- [WHAT IS NEEDED]
Extract the whole listing as it stands. Do not include the pictures.
>>>
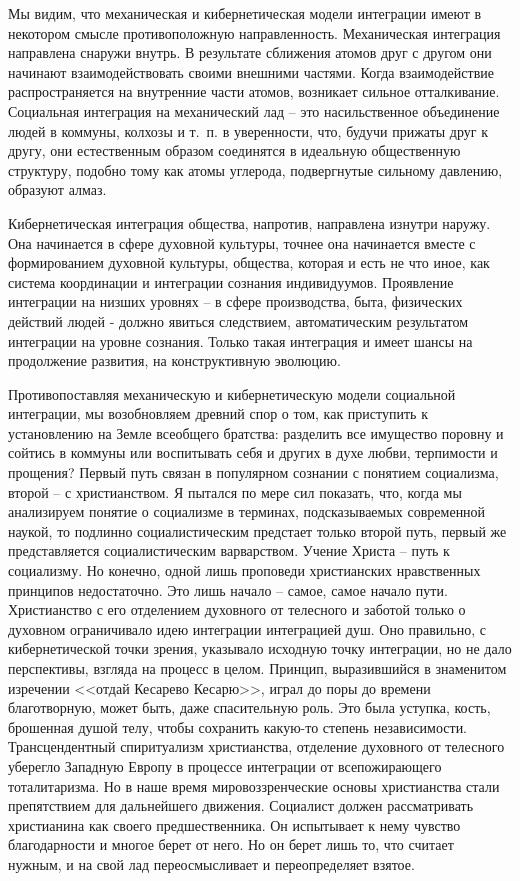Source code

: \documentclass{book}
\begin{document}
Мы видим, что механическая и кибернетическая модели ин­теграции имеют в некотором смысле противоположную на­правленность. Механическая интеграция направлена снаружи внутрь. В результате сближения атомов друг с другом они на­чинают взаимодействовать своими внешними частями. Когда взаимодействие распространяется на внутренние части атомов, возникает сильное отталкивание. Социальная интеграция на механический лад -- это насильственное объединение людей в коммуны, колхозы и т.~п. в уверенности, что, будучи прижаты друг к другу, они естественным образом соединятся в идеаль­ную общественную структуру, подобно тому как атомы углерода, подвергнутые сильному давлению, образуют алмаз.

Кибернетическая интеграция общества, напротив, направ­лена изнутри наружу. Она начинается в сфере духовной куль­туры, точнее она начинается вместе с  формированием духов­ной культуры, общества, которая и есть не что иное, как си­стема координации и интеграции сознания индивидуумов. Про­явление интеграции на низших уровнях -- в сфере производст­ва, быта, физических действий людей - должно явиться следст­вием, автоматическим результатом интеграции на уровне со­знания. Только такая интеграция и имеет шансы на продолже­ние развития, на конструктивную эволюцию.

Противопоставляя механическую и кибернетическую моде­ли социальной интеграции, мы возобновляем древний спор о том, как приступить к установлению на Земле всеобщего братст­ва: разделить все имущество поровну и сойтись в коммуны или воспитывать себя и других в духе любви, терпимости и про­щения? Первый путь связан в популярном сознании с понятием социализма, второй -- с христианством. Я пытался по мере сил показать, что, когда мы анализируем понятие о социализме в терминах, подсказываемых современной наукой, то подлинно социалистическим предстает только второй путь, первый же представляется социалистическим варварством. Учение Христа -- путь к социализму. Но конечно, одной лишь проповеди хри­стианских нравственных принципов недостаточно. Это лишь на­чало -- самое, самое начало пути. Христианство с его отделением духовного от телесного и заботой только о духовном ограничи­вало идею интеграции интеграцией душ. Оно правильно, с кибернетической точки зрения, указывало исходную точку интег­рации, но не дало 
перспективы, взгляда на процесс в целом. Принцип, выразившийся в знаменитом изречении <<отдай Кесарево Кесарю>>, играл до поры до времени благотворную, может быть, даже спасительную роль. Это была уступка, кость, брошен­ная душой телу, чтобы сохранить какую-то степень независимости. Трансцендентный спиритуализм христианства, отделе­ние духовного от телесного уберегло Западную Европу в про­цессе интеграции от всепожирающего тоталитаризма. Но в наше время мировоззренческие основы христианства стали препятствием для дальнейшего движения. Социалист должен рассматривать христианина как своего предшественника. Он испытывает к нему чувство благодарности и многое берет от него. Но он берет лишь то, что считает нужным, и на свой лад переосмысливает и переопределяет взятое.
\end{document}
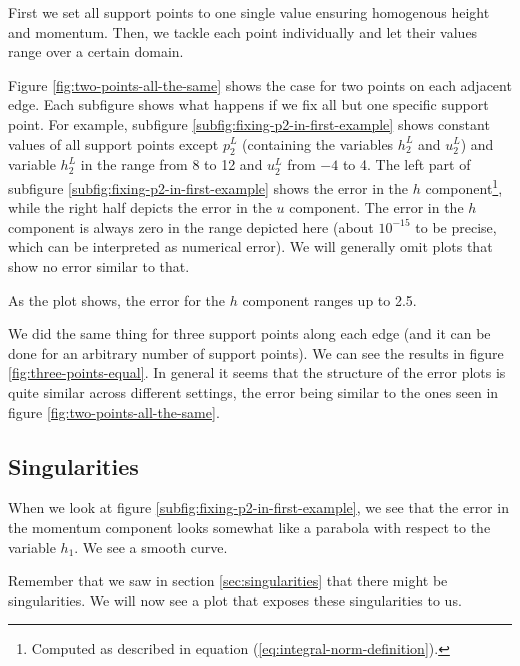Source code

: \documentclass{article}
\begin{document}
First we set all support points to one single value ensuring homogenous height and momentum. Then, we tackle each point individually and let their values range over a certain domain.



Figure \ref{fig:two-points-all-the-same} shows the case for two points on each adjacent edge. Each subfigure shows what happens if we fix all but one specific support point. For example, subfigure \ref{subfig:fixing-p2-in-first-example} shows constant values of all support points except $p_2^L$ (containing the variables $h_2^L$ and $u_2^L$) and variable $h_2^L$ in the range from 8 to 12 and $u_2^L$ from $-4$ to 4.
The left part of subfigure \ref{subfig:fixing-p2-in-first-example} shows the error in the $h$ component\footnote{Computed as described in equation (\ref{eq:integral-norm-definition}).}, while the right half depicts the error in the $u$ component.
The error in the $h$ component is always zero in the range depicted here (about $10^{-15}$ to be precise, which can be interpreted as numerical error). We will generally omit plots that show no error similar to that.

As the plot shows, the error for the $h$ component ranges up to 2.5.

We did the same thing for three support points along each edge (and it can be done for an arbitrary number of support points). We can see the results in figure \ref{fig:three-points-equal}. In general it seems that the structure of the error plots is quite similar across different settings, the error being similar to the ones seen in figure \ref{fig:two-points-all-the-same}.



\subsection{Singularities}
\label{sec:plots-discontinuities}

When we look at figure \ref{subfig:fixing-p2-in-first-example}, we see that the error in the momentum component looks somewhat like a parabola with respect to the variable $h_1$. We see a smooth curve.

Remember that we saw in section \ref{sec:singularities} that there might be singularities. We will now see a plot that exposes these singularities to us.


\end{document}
<<<
- [ANSWER FOR THIS EXERCISE]
Source code

: \documentclass{book}
\begin{document}
Мы видим, что механическая и кибернетическая модели ин­теграции имеют в некотором смысле противоположную на­правленность. Механическая интеграция направлена снаружи внутрь. В результате сближения атомов друг с другом они на­чинают взаимодействовать своими внешними частями. Когда взаимодействие распространяется на внутренние части атомов, возникает сильное отталкивание. Социальная интеграция на механический лад -- это насильственное объединение людей в коммуны, колхозы и т.~п. в уверенности, что, будучи прижаты друг к другу, они естественным образом соединятся в идеаль­ную общественную структуру, подобно тому как атомы углерода, подвергнутые сильному давлению, образуют алмаз.

Кибернетическая интеграция общества, напротив, направ­лена изнутри наружу. Она начинается в сфере духовной куль­туры, точнее она начинается вместе с  формированием духов­ной культуры, общества, которая и есть не что иное, как си­стема координации и интеграции сознания индивидуумов. Про­явление интеграции на низших уровнях -- в сфере производст­ва, быта, физических действий людей - должно явиться следст­вием, автоматическим результатом интеграции на уровне со­знания. Только такая интеграция и имеет шансы на продолже­ние развития, на конструктивную эволюцию.

Противопоставляя механическую и кибернетическую моде­ли социальной интеграции, мы возобновляем древний спор о том, как приступить к установлению на Земле всеобщего братст­ва: разделить все имущество поровну и сойтись в коммуны или воспитывать себя и других в духе любви, терпимости и про­щения? Первый путь связан в популярном сознании с понятием социализма, второй -- с христианством. Я пытался по мере сил показать, что, когда мы анализируем понятие о социализме в терминах, подсказываемых современной наукой, то подлинно социалистическим предстает только второй путь, первый же представляется социалистическим варварством. Учение Христа -- путь к социализму. Но конечно, одной лишь проповеди хри­стианских нравственных принципов недостаточно. Это лишь на­чало -- самое, самое начало пути. Христианство с его отделением духовного от телесного и заботой только о духовном ограничи­вало идею интеграции интеграцией душ. Оно правильно, с кибернетической точки зрения, указывало исходную точку интег­рации, но не дало 
перспективы, взгляда на процесс в целом. Принцип, выразившийся в знаменитом изречении <<отдай Кесарево Кесарю>>, играл до поры до времени благотворную, может быть, даже спасительную роль. Это была уступка, кость, брошен­ная душой телу, чтобы сохранить какую-то степень независимости. Трансцендентный спиритуализм христианства, отделе­ние духовного от телесного уберегло Западную Европу в про­цессе интеграции от всепожирающего тоталитаризма. Но в наше время мировоззренческие основы христианства стали препятствием для дальнейшего движения. Социалист должен рассматривать христианина как своего предшественника. Он испытывает к нему чувство благодарности и многое берет от него. Но он берет лишь то, что считает нужным, и на свой лад переосмысливает и переопределяет взятое.
\end{document}
Source code

: \documentclass{article}
\begin{document}
First we set all support points to one single value ensuring homogenous height and momentum. Then, we tackle each point individually and let their values range over a certain domain.



Figure \ref{fig:two-points-all-the-same} shows the case for two points on each adjacent edge. Each subfigure shows what happens if we fix all but one specific support point. For example, subfigure \ref{subfig:fixing-p2-in-first-example} shows constant values of all support points except $p_2^L$ (containing the variables $h_2^L$ and $u_2^L$) and variable $h_2^L$ in the range from 8 to 12 and $u_2^L$ from $-4$ to 4.
The left part of subfigure \ref{subfig:fixing-p2-in-first-example} shows the error in the $h$ component\footnote{Computed as described in equation (\ref{eq:integral-norm-definition}).}, while the right half depicts the error in the $u$ component.
The error in the $h$ component is always zero in the range depicted here (about $10^{-15}$ to be precise, which can be interpreted as numerical error). We will generally omit plots that show no error similar to that.

As the plot shows, the error for the $h$ component ranges up to 2.5.

We did the same thing for three support points along each edge (and it can be done for an arbitrary number of support points). We can see the results in figure \ref{fig:three-points-equal}. In general it seems that the structure of the error plots is quite similar across different settings, the error being similar to the ones seen in figure \ref{fig:two-points-all-the-same}.



\subsection{Singularities}
\label{sec:plots-discontinuities}

When we look at figure \ref{subfig:fixing-p2-in-first-example}, we see that the error in the momentum component looks somewhat like a parabola with respect to the variable $h_1$. We see a smooth curve.

Remember that we saw in section \ref{sec:singularities} that there might be singularities. We will now see a plot that exposes these singularities to us.


\end{document}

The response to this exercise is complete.